Besides water rolling off, have you dug into the soil to confirm? Other reasons that water roll off is thatch build up on the lawn. So aeration and de-thatching can fix that.


----------



## SecretSquirrel

werc said:


> I plan on tilling the lawn in, then adding something to improve the quality. Should that something be topsoil, mulch or ???. Also, how much of it should I need, such as 3", 6" or ???.


The best thing you can mix into clay soil is compost and processed manure. You could use non-processed manure but make sure it isn't fresh because it'll be stinky and contain high amounts of ammonia. You will hear differing opinions on mixing in sand and/or gypsum... some will swear by it and others will call it a myth. Although the sand will help to keep the clay broken up, it doesn't do anything as far as soil nutrition is concerned. I've used neither. You could also add some sphagnum peatmoss but I find that as a pricy option. For a new lawn I'd start with a good three to four inches of amendments and work it in as deep as possible. It is suggested that you go as deep as 18" - 24" but that often is not practical. Do the best you can with what you got. After working in your amendments step back and evaluate it to see that you have a good balance and add more if required, but don't over do it

This past spring I broke ground on some additional garden space.
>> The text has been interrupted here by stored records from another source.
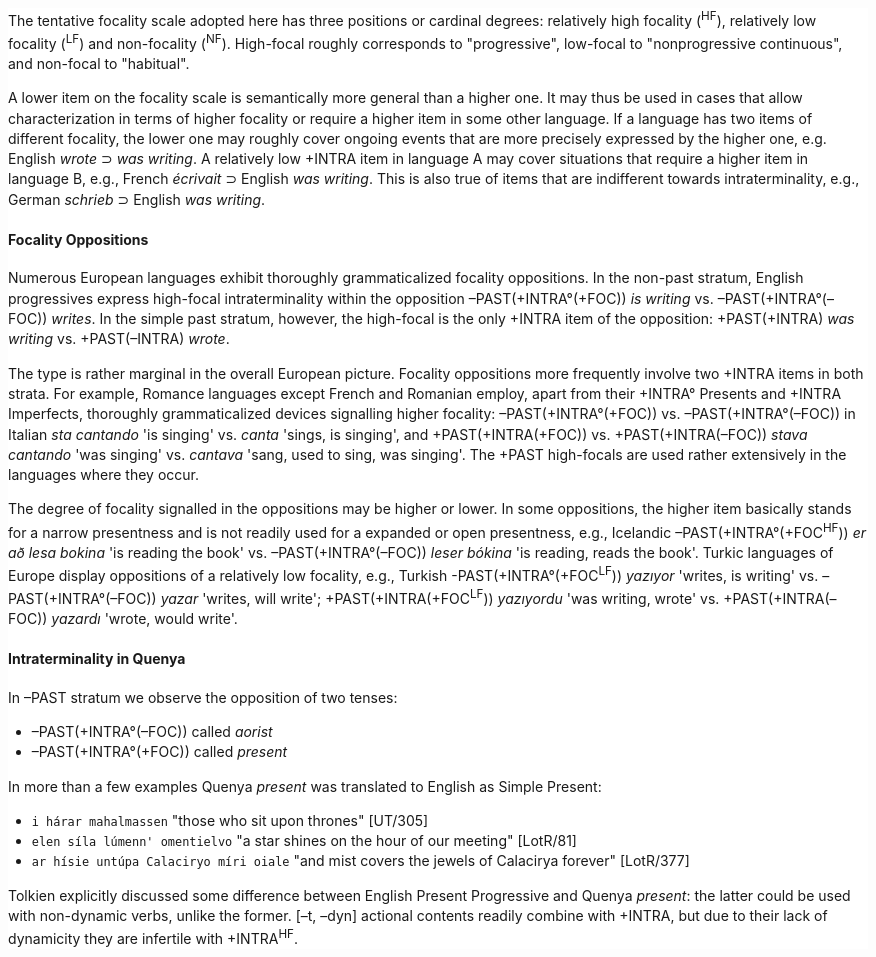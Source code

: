 The tentative focality scale adopted here has three positions or cardinal degrees: relatively high focality (<sup>HF</sup>), relatively low focality (<sup>LF</sup>) and non-focality (<sup>NF</sup>). High-focal roughly corresponds to "progressive", low-focal to "nonprogressive continuous", and non-focal to "habitual".

A lower item on the focality scale is semantically more general than a higher one. It may thus be used in cases that allow characterization in terms of higher focality or require a higher item in some other language. If a language has two items of different focality, the lower one may roughly cover ongoing events that are more precisely expressed by the higher one, e.g. English *wrote* &sup; *was writing*. A relatively low +INTRA item in language A may cover situations that require a higher item in language B, e.g., French *écrivait* &sup; English *was writing*. This is also true of items that are indifferent towards intraterminality, e.g., German *schrieb* &sup; English *was writing*.

#### Focality Oppositions

Numerous European languages exhibit thoroughly grammaticalized focality oppositions. In the non-past stratum, English progressives express high-focal intraterminality within the opposition –PAST(+INTRA&deg;(+FOC)) *is writing* vs. –PAST(+INTRA&deg;(–FOC)) *writes*. In the simple past stratum, however, the high-focal is the only +INTRA item of the opposition: +PAST(+INTRA) *was writing* vs. +PAST(–INTRA) *wrote*.

The type is rather marginal in the overall European picture. Focality oppositions more frequently involve two +INTRA items in both strata. For example, Romance languages except French and Romanian employ, apart from their +INTRA&deg; Presents and +INTRA Imperfects, thoroughly grammaticalized devices signalling higher focality: –PAST(+INTRA&deg;(+FOC)) vs. –PAST(+INTRA&deg;(–FOC)) in Italian *sta cantando* 'is singing' vs. *canta* 'sings, is singing', and +PAST(+INTRA(+FOC)) vs. +PAST(+INTRA(–FOC)) *stava cantando* 'was singing' vs. *cantava* 'sang, used to sing, was singing'. The +PAST high-focals are used rather extensively in the languages where they occur.

The degree of focality signalled in the oppositions may be higher or lower. In some oppositions, the higher item basically stands for a narrow presentness and is not readily used for a expanded or open presentness, e.g., Icelandic –PAST(+INTRA&deg;(+FOC<sup>HF</sup>)) *er аð lesa bokina* 'is reading the book' vs. –PAST(+INTRA&deg;(–FOC)) *leser bókina* 'is reading, reads the book'. Turkic languages of Europe display oppositions of a relatively low focality, e.g., Turkish -PAST(+INTRA&deg;(+FOC<sup>LF</sup>)) *yazıyor* 'writes, is writing' vs. –PAST(+INTRA&deg;(–FOC)) *yazar* 'writes, will write'; +PAST(+INTRA(+FOC<sup>LF</sup>)) *yazıyordu* 'was writing, wrote' vs. +PAST(+INTRA(–FOC)) *yazardı* 'wrote, would write'.

#### Intraterminality in Quenya

In –PAST stratum we observe the opposition of two tenses:

+ –PAST(+INTRA&deg;(–FOC)) called *aorist*
+ –PAST(+INTRA&deg;(+FOC)) called *present*

In more than a few examples Quenya *present* was translated to English as Simple Present:

+ `i hárar mahalmassen` "those who sit upon thrones" [UT/305]
+ `elen síla lúmenn' omentielvo` "a star shines on the hour of our meeting" [LotR/81]
+ `ar hísie untúpa Calaciryo míri oiale` "and mist covers the jewels of Calacirya forever" [LotR/377]

Tolkien explicitly discussed some difference between English Present Progressive and Quenya *present*: the latter could be used with non-dynamic verbs, unlike the former. [–t, –dyn] actional contents readily combine with +INTRA, but due to their lack of dynamicity they are infertile with +INTRA<sup>HF</sup>.


[^lj]: Tense and Aspect in the European Languages, pp. 27-189, 2000
[^imp1]: Note that relative rareness of imperfect might have been a left-over from the previous version (a).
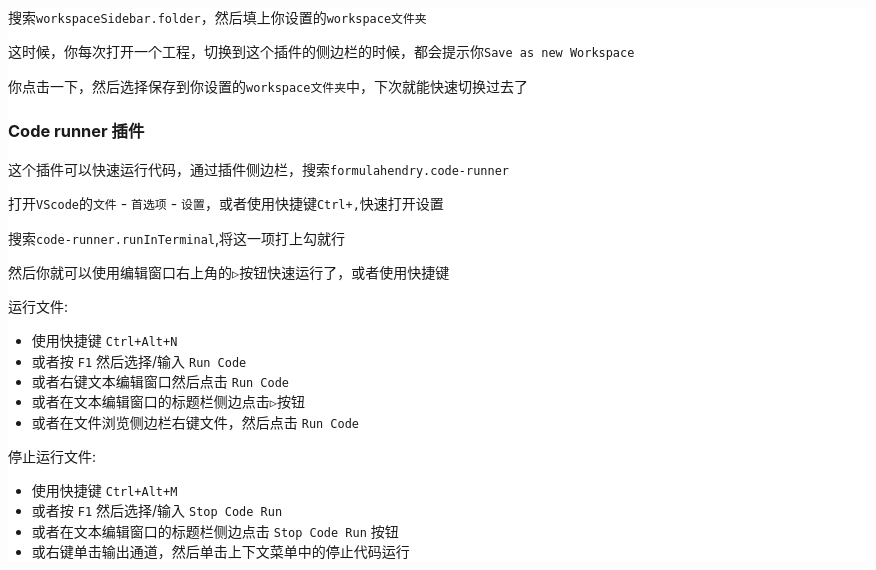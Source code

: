 搜索`workspaceSidebar.folder`，然后填上你设置的`workspace文件夹`

这时候，你每次打开一个工程，切换到这个插件的侧边栏的时候，都会提示你`Save as new Workspace`

你点击一下，然后选择保存到你设置的`workspace文件夹`中，下次就能快速切换过去了

### Code runner 插件

这个插件可以快速运行代码，通过插件侧边栏，搜索`formulahendry.code-runner`

打开`VScode`的`文件` - `首选项` - `设置`，或者使用快捷键`Ctrl+,`快速打开设置

搜索`code-runner.runInTerminal`,将这一项打上勾就行

然后你就可以使用编辑窗口右上角的`▷`按钮快速运行了，或者使用快捷键

运行文件:

- 使用快捷键 `Ctrl+Alt+N`
- 或者按 `F1` 然后选择/输入 `Run Code`
- 或者右键文本编辑窗口然后点击 `Run Code`
- 或者在文本编辑窗口的标题栏侧边点击`▷`按钮
- 或者在文件浏览侧边栏右键文件，然后点击 `Run Code`

停止运行文件:

- 使用快捷键 `Ctrl+Alt+M`
- 或者按 `F1` 然后选择/输入 `Stop Code Run`
- 或者在文本编辑窗口的标题栏侧边点击 `Stop Code Run` 按钮
- 或右键单击输出通道，然后单击上下文菜单中的停止代码运行

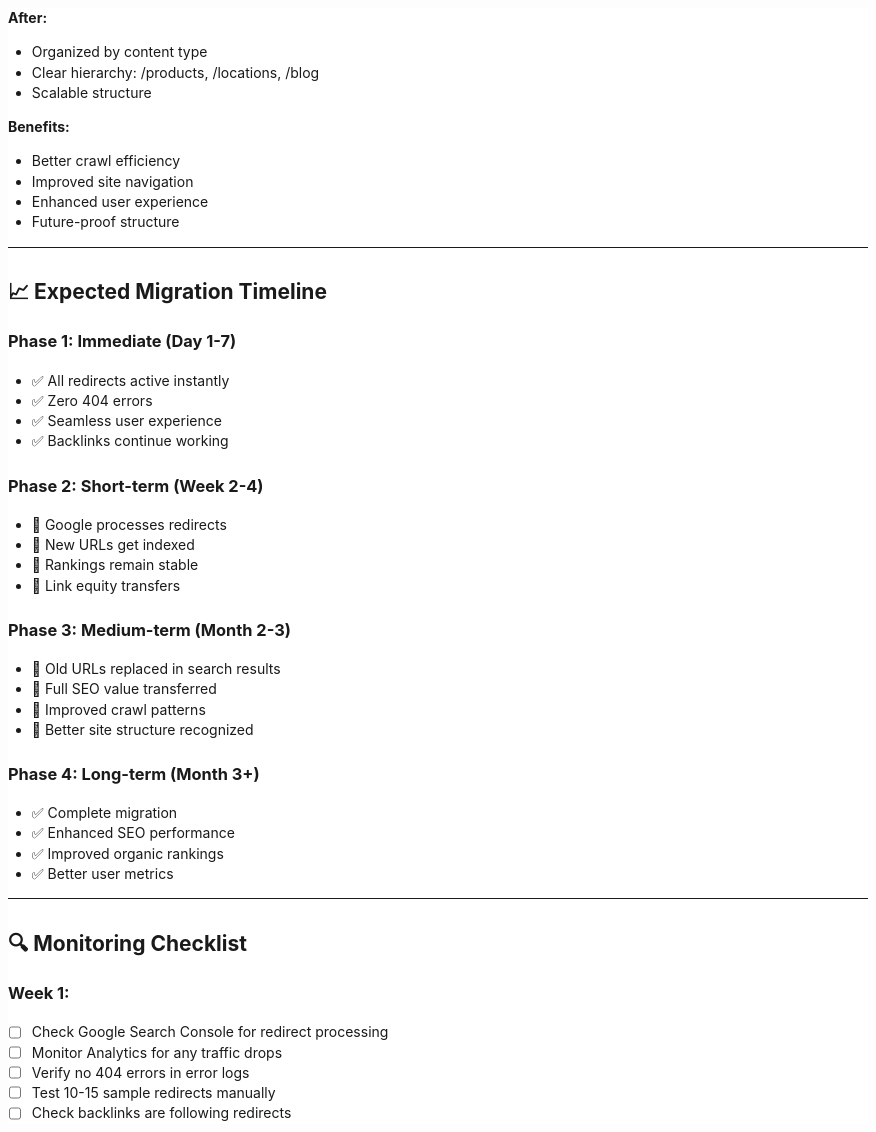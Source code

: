 **After:**
- Organized by content type
- Clear hierarchy: /products, /locations, /blog
- Scalable structure

**Benefits:**
- Better crawl efficiency
- Improved site navigation
- Enhanced user experience
- Future-proof structure

---

## 📈 Expected Migration Timeline

### Phase 1: Immediate (Day 1-7)
- ✅ All redirects active instantly
- ✅ Zero 404 errors
- ✅ Seamless user experience
- ✅ Backlinks continue working

### Phase 2: Short-term (Week 2-4)
- 🔄 Google processes redirects
- 🔄 New URLs get indexed
- 🔄 Rankings remain stable
- 🔄 Link equity transfers

### Phase 3: Medium-term (Month 2-3)
- 🔄 Old URLs replaced in search results
- 🔄 Full SEO value transferred
- 🔄 Improved crawl patterns
- 🔄 Better site structure recognized

### Phase 4: Long-term (Month 3+)
- ✅ Complete migration
- ✅ Enhanced SEO performance
- ✅ Improved organic rankings
- ✅ Better user metrics

---

## 🔍 Monitoring Checklist

### Week 1:
- [ ] Check Google Search Console for redirect processing
- [ ] Monitor Analytics for any traffic drops
- [ ] Verify no 404 errors in error logs
- [ ] Test 10-15 sample redirects manually
- [ ] Check backlinks are following redirects

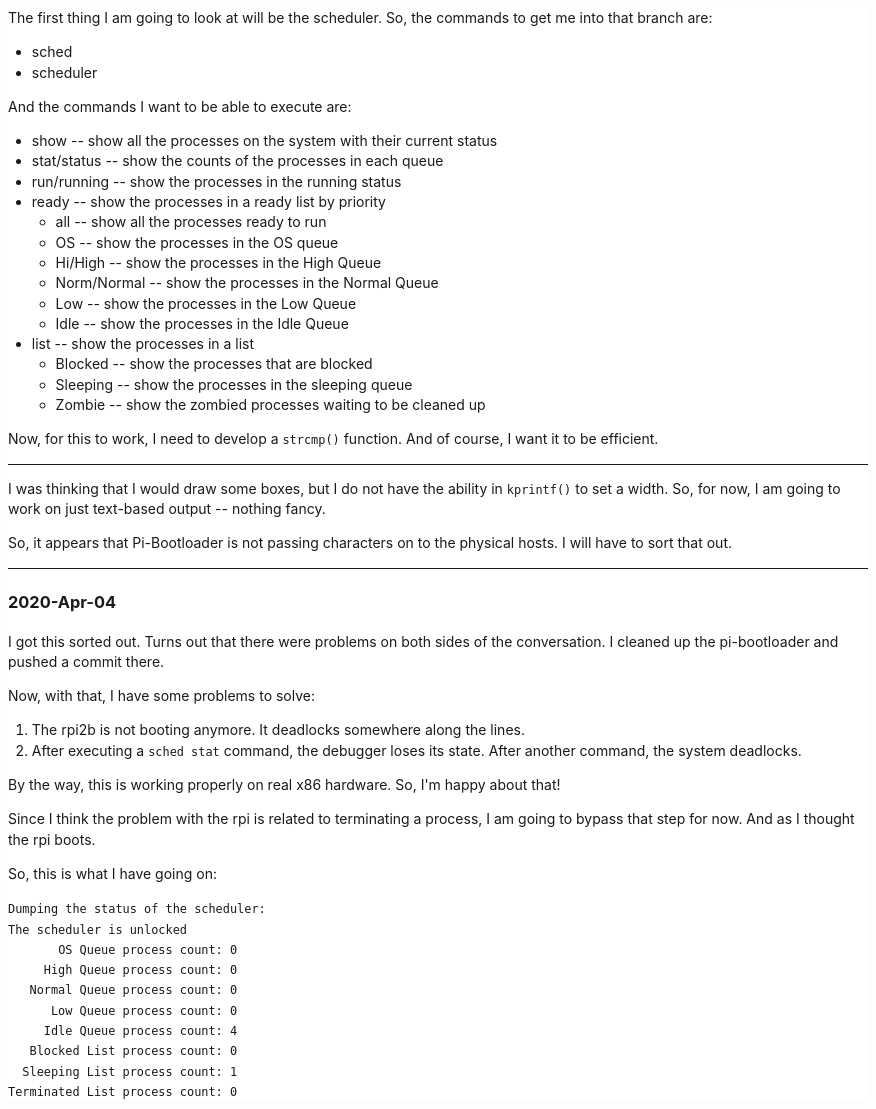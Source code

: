 The first thing I am going to look at will be the scheduler.  So, the commands to get me into that branch are:
* sched
* scheduler

And the commands I want to be able to execute are:
* show -- show all the processes on the system with their current status
* stat/status -- show the counts of the processes in each queue
* run/running -- show the processes in the running status
* ready -- show the processes in a ready list by priority
    * all -- show all the processes ready to run
    * OS -- show the processes in the OS queue
    * Hi/High -- show the processes in the High Queue
    * Norm/Normal -- show the processes in the Normal Queue
    * Low -- show the processes in the Low Queue
    * Idle -- show the processes in the Idle Queue
* list -- show the processes in a list
    * Blocked -- show the processes that are blocked
    * Sleeping -- show the processes in the sleeping queue
    * Zombie -- show the zombied processes waiting to be cleaned up

Now, for this to work, I need to develop a `strcmp()` function.  And of course, I want it to be efficient.

---

I was thinking that I would draw some boxes, but I do not have the ability in `kprintf()` to set a width.  So, for now, I am going to work on just text-based output -- nothing fancy.

So, it appears that Pi-Bootloader is not passing characters on to the physical hosts.  I will have to sort that out.

---

### 2020-Apr-04

I got this sorted out.  Turns out that there were problems on both sides of the conversation.  I cleaned up the pi-bootloader and pushed a commit there.

Now, with that, I have some problems to solve:
1. The rpi2b is not booting anymore.  It deadlocks somewhere along the lines.
1. After executing a `sched stat` command, the debugger loses its state.  After another command, the system deadlocks.

By the way, this is working properly on real x86 hardware.  So, I'm happy about that!

Since I think the problem with the rpi is related to terminating a process, I am going to bypass that step for now.  And as I thought the rpi boots.

So, this is what I have going on:

```
Dumping the status of the scheduler:
The scheduler is unlocked
       OS Queue process count: 0
     High Queue process count: 0
   Normal Queue process count: 0
      Low Queue process count: 0
     Idle Queue process count: 4
   Blocked List process count: 0
  Sleeping List process count: 1
Terminated List process count: 0
```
I used the scarifiers (tines) on a box scrape on my compact utility tractor to break the ground... then followed up with the tiller. It was hard clay and I thought I was riding a bull trying to get the tiller through there. I eventually got the clay busted up then worked in a sufficient quantity of good rich compost (looked like loam). I've had no problem all summer long being able to cultivate that new soil mix and I've got Roma tomatoes coming out the wazoo. :biggrin:


----------



## werc

slakker said:


> Besides water rolling off, have you dug into the soil to confirm? Other reasons that water roll off is thatch build up on the lawn. So aeration and de-thatching can fix that.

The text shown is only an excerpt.